Listed entries:
*****
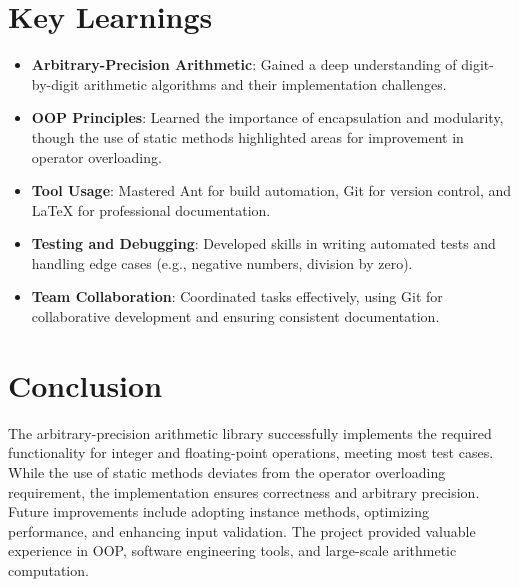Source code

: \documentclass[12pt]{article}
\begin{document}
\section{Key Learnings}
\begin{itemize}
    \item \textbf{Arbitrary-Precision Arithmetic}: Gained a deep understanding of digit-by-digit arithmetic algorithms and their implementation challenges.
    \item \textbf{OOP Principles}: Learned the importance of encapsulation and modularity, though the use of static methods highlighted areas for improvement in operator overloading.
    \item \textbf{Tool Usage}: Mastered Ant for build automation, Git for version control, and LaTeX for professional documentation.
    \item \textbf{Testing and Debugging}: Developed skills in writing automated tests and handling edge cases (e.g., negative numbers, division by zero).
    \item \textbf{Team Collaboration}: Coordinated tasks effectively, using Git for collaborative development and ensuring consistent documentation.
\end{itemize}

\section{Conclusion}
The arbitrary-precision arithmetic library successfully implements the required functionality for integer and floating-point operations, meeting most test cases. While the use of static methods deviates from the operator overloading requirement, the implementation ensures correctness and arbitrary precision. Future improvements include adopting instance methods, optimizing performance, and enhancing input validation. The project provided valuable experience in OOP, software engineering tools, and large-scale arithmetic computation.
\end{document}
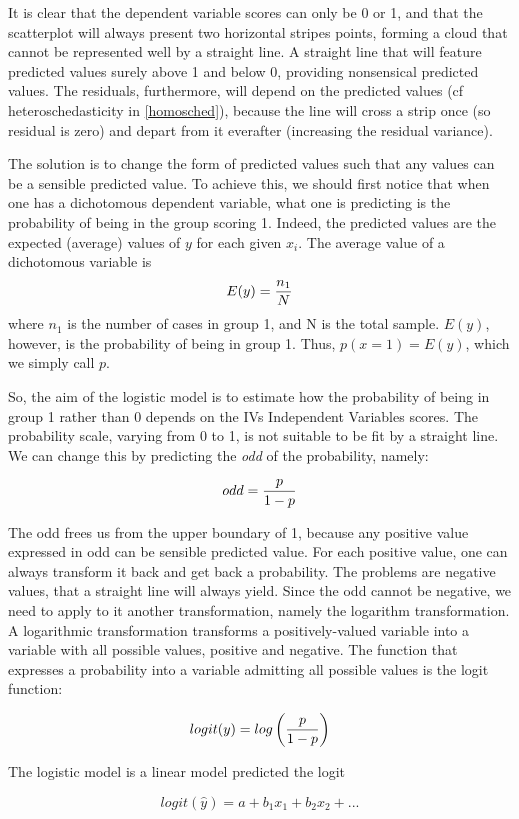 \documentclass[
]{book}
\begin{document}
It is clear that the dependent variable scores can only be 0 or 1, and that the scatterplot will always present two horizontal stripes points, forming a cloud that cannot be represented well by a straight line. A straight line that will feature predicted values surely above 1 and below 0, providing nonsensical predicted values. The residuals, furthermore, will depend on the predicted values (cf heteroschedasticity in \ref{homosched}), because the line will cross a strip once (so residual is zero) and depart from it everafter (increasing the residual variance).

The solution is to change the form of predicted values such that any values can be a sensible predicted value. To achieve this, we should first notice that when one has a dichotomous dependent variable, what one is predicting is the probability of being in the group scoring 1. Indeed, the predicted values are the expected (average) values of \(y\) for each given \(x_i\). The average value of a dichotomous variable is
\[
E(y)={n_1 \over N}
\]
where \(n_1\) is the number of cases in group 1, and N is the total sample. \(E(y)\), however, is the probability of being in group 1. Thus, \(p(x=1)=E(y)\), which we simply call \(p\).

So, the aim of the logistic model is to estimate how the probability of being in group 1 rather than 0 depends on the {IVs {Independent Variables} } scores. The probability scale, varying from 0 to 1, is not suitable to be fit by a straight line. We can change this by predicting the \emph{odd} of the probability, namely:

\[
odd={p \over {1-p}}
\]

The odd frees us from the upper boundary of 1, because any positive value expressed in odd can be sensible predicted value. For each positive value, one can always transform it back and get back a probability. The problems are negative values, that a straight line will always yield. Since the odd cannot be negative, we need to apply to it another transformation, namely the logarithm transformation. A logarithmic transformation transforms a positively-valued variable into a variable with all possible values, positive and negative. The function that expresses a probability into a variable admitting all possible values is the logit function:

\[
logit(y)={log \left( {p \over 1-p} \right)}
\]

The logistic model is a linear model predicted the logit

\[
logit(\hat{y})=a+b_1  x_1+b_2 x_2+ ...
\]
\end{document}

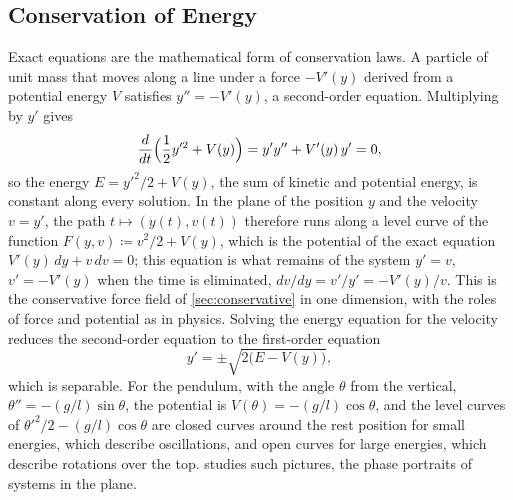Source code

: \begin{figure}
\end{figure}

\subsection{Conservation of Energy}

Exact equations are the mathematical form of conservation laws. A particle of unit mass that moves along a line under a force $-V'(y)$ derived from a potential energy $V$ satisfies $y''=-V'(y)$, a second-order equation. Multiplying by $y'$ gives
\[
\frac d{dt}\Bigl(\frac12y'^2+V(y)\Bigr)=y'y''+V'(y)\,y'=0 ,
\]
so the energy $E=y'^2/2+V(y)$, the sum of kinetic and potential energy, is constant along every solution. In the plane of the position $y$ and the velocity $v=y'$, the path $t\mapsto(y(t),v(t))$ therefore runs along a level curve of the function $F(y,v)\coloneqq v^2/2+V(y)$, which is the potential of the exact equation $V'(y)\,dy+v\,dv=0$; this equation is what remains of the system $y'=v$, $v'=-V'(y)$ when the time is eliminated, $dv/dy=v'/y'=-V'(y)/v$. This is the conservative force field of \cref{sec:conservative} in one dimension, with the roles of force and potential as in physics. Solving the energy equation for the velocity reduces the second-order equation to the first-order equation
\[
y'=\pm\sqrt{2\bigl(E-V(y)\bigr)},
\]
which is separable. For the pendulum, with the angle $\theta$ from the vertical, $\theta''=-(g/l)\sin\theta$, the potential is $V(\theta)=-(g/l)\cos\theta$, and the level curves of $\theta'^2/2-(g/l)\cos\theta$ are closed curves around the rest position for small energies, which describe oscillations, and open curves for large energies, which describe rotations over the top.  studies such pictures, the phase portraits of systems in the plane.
*****
Task statement: Check every line of the data, and copy the ones that contain "begin".

Answer to this problem:
\begin{document}
\begin{itemize}
\begin{document}
: \begin{figure}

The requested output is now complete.